About [%tyre {|...|}]: Yes, this would suffice for what can be expressed by predefined conversions. I tried to also support Tyre.conv but realise that it would require two callbacks, and thus a different and non-obvious syntax.

paurkedal commented 6 years ago

I think the parse tree might look something like

type t =
  | Re of Re.t
  | Seq of t list
  | Alt of t list
  | Repeat of int * int option * t
  | Capture of t
  | Capture_as of string * t
  | Case_sense of t
  | Case_blind of t

In case we want to distinguish ? from {0,1}, we'll also add an Opt constructor. I started writing a parser; it should be easy to adjust the details later.

Drup commented 6 years ago

I would remove the Re case (we will detect when it's appropriate to lower to Re) and you need Call of string loc

Drup commented 6 years ago

Also, you definitely need an Opt constructor, the semantics of Opt and repetition is slightly different regarding lazyness.

paurkedal commented 6 years ago

The Re case is only used to avoid representing and parsing various non-recursive constructs including character sets including character classes, assertions including a list of escape sequences, and also for string literals. I think it's a convenient simplification to start with at least, we can expand the parse tree if we need to.

I'll add Call and Opt.

paurkedal commented 6 years ago

I pushed a preliminary version of the parser to the tyre branch.

Drup commented 6 years ago

I had a quick look. it looks like a decent start but there are still lot's of things missing and having something mildly spec-compliant is going to be quite some work. I must say I would just have started off from the parser in Re.Perl and tweaked that until it outputs our AST instead. ;)

Drup commented 6 years ago

What do you want to do for alternatives?

If we have one named grouped per alternative, for instance ..(?<foo>..)..|..(?<bar>..)..|..(?<baz>..).., we can return [ `foo of ... | `bar of ... | `baz of ...]. I'm not sure what to do about the unnamed case, or if we have more than one named group.

paurkedal commented 6 years ago

I link the idea of one named group per branch for alternatives. We should allow capitalized names here, maybe even mandate them to distinguish them from objects. In particular there will be an ambiguity for a single name, e.g. (a(?<x>...)b)+. For unnamed alternatives, I propose [`Inj1 of t1 | ... | `InjN of tN].
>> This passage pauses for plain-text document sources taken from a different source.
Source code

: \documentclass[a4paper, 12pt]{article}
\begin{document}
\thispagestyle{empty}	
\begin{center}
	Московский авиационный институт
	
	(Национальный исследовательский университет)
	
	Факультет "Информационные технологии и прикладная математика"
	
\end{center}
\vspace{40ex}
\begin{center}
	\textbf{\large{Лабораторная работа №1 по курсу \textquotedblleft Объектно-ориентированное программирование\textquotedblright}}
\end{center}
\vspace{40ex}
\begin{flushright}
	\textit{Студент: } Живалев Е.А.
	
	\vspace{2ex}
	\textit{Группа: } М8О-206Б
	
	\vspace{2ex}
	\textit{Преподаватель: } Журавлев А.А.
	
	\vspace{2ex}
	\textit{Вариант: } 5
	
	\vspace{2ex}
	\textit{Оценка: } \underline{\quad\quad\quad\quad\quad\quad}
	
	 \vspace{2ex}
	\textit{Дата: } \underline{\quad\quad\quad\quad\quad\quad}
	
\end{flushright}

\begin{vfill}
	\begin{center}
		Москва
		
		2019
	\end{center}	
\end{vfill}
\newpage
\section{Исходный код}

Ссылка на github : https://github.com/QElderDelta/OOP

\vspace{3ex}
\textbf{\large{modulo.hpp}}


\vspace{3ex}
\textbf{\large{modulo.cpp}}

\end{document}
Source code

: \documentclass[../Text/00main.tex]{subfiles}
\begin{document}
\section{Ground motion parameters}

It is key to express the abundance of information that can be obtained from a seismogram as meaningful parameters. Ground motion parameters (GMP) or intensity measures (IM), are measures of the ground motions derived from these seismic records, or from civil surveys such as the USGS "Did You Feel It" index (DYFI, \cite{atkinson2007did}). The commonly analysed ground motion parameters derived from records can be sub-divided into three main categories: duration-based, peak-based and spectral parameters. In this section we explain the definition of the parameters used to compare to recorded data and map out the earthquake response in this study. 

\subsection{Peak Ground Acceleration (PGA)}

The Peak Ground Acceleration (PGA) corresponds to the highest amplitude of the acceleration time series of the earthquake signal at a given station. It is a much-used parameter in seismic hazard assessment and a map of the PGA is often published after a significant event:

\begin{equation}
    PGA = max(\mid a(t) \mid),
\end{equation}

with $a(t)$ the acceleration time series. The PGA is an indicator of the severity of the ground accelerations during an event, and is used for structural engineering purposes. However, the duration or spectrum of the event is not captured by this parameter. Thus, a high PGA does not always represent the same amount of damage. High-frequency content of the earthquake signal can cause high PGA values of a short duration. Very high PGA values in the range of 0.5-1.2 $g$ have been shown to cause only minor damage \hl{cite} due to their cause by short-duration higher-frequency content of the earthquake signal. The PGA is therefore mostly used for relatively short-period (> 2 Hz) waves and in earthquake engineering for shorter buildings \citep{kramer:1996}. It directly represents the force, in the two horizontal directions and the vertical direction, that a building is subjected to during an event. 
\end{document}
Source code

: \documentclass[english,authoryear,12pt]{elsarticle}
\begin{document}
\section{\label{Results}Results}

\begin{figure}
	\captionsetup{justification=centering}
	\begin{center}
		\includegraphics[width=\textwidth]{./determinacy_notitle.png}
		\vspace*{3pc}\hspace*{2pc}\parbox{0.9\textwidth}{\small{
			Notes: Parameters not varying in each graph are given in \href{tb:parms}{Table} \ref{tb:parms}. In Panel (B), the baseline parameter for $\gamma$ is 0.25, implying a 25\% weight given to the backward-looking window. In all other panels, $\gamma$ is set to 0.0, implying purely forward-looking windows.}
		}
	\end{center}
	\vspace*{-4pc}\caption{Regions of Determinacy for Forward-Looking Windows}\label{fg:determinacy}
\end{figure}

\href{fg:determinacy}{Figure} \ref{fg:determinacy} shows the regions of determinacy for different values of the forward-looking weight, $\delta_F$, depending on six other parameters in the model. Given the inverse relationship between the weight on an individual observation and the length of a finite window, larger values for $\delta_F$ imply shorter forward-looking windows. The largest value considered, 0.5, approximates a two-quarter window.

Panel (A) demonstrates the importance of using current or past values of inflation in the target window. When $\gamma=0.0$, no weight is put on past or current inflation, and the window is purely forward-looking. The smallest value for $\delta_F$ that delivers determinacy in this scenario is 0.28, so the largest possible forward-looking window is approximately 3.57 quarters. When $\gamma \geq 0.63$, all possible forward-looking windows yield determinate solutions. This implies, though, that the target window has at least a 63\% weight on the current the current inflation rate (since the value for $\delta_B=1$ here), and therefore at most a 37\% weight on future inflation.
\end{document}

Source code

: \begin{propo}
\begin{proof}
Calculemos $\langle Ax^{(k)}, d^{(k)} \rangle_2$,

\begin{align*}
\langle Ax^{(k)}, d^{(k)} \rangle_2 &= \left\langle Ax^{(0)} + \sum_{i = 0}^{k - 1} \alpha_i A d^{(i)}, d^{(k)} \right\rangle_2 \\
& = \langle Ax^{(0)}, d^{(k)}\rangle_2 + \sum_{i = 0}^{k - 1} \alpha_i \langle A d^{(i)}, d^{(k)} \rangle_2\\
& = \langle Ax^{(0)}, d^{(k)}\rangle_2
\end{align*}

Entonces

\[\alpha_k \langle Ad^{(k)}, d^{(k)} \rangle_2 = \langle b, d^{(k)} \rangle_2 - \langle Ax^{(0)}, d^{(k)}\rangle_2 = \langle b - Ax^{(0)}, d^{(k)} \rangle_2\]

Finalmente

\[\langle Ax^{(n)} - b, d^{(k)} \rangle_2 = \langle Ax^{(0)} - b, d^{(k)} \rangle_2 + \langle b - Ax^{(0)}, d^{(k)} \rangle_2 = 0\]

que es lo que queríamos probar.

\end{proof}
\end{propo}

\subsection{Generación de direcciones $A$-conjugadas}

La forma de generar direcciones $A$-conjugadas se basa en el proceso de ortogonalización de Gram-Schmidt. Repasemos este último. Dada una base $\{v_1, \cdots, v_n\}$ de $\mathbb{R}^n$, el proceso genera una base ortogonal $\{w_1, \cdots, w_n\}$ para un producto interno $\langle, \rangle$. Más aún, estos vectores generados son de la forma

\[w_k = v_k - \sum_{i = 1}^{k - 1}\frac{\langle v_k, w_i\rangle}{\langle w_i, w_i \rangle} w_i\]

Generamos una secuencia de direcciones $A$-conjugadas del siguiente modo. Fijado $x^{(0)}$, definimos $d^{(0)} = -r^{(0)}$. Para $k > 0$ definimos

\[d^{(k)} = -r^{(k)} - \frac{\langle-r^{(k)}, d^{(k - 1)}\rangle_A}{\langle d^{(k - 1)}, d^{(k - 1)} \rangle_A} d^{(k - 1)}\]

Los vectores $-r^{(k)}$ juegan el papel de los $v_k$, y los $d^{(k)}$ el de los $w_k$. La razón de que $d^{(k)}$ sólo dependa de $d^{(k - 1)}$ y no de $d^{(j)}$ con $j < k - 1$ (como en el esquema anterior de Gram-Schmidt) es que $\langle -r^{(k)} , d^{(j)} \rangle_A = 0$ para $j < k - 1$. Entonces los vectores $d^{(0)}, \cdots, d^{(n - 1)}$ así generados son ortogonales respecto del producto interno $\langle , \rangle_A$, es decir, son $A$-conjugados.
I noticed I left out alternatives in the parser. Will add that in the evening. I don't intent to implement the full PCRE specs, which Re.Perl does not either, but yes, keeping parts implemented close to the spec would be good to avoid surprising users. A few deviations was intended though, like rejecting some operator characters occurring as literal characters. I think those should be escaped. As long as there is an error, I don't see this as an issue. On the other hand, accepting same syntax with different semantics than PCRE would be bad.

Drup commented 6 years ago

Let's just say that on the subset of feature that we support, I would like the parser to be completely spec-compliant with pcre. Of course, we will not support all features (backreferences ...) and we change the semantics of grouping, but the rest should really be the same. Ideally, we would recognize things we don't handle and explicitely raise an error saying we don't handle it.

Drup commented 6 years ago

I just pushed a bunch of spagetti that turn Regexp.t into Tyre code. It's completely untested, but the code for sequences and the interaction with named and unnamed groups is there.

I'm not sure what to do with the Re.t. I think it's best to either actually parse it ourself and emit Re code or to just get a string and emit Re.Perl.re "..."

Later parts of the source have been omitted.